Provided material Block Start

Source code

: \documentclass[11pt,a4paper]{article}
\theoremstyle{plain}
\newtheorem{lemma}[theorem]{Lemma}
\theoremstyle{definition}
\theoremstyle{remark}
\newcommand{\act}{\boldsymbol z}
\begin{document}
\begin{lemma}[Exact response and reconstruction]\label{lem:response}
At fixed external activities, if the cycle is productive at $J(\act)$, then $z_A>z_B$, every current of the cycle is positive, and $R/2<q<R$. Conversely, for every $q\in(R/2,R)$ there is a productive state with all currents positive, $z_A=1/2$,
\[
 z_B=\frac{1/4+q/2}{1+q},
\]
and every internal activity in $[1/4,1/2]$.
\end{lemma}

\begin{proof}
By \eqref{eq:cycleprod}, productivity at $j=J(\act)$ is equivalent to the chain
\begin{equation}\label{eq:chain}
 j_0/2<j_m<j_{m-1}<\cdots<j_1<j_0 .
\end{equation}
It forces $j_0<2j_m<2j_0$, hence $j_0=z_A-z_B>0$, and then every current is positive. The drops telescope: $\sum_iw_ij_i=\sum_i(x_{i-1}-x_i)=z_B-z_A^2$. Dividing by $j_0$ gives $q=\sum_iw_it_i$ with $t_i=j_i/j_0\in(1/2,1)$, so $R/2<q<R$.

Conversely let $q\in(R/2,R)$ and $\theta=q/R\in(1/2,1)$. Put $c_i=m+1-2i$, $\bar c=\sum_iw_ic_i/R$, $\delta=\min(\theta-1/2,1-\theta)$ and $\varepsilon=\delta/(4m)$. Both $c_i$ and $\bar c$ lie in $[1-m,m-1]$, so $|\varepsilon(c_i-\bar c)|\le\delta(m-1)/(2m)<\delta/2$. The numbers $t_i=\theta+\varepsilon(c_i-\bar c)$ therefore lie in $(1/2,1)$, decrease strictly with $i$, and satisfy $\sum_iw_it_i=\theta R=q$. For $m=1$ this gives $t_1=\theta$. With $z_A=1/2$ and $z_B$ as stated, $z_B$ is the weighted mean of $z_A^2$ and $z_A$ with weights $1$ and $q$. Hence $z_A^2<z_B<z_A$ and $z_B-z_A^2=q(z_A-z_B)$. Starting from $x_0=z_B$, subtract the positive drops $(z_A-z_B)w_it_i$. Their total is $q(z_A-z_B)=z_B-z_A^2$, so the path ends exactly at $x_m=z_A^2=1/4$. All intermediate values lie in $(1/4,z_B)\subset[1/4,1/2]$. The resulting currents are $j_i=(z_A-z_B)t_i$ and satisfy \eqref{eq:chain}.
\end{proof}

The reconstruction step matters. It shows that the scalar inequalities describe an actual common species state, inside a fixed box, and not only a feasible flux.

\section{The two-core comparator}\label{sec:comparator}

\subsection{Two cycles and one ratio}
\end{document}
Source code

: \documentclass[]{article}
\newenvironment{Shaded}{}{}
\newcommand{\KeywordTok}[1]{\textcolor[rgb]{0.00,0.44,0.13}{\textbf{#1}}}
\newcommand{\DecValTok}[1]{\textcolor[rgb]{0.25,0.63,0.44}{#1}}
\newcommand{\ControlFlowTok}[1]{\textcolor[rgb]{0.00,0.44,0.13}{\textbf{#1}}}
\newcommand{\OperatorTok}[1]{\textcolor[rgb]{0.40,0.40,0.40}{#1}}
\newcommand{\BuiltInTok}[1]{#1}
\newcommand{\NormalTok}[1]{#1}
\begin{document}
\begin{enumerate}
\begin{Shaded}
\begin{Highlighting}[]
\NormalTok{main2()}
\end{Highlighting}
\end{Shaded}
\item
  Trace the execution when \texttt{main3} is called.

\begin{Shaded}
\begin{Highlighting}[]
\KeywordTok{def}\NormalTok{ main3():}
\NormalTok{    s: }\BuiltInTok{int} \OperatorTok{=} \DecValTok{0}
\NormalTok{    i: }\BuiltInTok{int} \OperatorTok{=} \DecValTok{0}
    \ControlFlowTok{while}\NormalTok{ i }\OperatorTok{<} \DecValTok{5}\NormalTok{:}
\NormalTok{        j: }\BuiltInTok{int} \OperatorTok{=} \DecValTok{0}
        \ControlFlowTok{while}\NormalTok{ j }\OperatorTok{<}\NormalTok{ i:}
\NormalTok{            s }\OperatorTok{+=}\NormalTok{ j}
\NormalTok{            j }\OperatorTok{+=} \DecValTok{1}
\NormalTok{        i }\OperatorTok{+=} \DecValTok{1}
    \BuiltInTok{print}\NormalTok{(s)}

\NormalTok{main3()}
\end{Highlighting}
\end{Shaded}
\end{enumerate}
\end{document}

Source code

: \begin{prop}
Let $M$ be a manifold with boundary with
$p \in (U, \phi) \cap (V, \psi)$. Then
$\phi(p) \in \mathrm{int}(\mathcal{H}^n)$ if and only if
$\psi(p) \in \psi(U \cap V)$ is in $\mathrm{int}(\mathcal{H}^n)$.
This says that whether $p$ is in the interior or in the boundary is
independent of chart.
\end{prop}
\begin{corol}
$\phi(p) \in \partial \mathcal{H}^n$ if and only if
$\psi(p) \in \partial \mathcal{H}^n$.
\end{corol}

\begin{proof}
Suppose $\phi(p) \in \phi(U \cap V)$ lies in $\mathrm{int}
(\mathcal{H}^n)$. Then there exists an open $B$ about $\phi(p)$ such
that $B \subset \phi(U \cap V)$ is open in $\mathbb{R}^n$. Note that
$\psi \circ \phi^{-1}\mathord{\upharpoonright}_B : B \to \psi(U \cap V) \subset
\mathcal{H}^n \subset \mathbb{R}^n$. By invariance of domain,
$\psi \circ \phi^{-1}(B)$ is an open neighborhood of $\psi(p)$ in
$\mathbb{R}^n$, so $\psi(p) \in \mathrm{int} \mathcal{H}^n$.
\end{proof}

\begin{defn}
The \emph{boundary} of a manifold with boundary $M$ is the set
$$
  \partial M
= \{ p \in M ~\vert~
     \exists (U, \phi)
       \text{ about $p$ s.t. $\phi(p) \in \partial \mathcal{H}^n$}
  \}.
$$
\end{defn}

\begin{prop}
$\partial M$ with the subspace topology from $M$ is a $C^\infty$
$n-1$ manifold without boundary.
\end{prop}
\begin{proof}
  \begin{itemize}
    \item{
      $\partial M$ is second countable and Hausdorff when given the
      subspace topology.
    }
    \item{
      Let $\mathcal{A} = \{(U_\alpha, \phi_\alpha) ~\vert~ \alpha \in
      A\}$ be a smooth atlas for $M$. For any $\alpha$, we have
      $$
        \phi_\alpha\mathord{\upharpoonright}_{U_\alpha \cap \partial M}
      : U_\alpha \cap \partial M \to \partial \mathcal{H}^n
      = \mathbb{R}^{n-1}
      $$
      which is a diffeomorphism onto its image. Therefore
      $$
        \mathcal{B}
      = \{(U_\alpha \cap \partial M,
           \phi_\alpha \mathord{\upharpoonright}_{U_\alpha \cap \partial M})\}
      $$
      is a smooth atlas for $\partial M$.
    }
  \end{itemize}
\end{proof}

Provided material Block End

§ Aim of the exercise
Count up the lines in the material above that contain the string "reconstruction", then state that figure alone.

§ Solution for this exercise
2